So color me somewhat confused.

The bit between big black lines looks an aweful lot like a string eval to me?

Yep, and that's one way to do it. My Perl 6 reimplementation doesn't use string eval at all, for example. It's unnecessary in Perl 6. I believe my original Perl 5 T::B code dispatched to very small subroutine references. As it turns out, string eval happens to be faster and clearer in Perl 5 than maintaining a comprehensive dispatch table of all of the possible comparison operations. If there's a simpler, faster, and clearer way to do this, I'm sure Schwern would take a patch.

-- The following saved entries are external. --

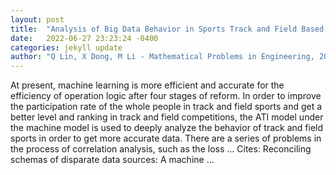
 ```yaml
---
layout: post
title:  "Analysis of Big Data Behavior in Sports Track and Field Based on Machine Learning Model"
date:   2022-06-27 23:23:24 -0400
categories: jekyll update
author: "Q Lin, X Dong, M Li - Mathematical Problems in Engineering, 2022"
---
```

At present, machine learning is more efficient and accurate for the efficiency of operation logic after four stages of reform. In order to improve the participation rate of the whole people in track and field sports and get a better level and ranking in track and field competitions, the ATI model under the machine model is used to deeply analyze the behavior of track and field sports in order to get more accurate data. There are a series of problems in the process of correlation analysis, such as the loss …
Cites: ‪Reconciling schemas of disparate data sources: A machine …‬  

Similarly, I believe that like() uses string eval so that the code will work on truly ancient versions of Perl 5 that don't have qr//. I don't support versions of Perl older than 5.6.2, but Schwern's willing to do so here. If you have another solution that meets his goals, I'm sure he'd take that patch too.

However you said "String eval is the underlying basis of what the Test::* modules do." The code you quoted is not proof of that. How can it be? cmp_ok is not the underlying basis of what the Test::* modules do. It's not the underlying basis of Test::More. It's not the underlying basis of Test::Builder. Thus it's not the underlying basis of any Test::* module.

(What's the underlying basis of T::B? ok() and, to a lesser extent, diag().)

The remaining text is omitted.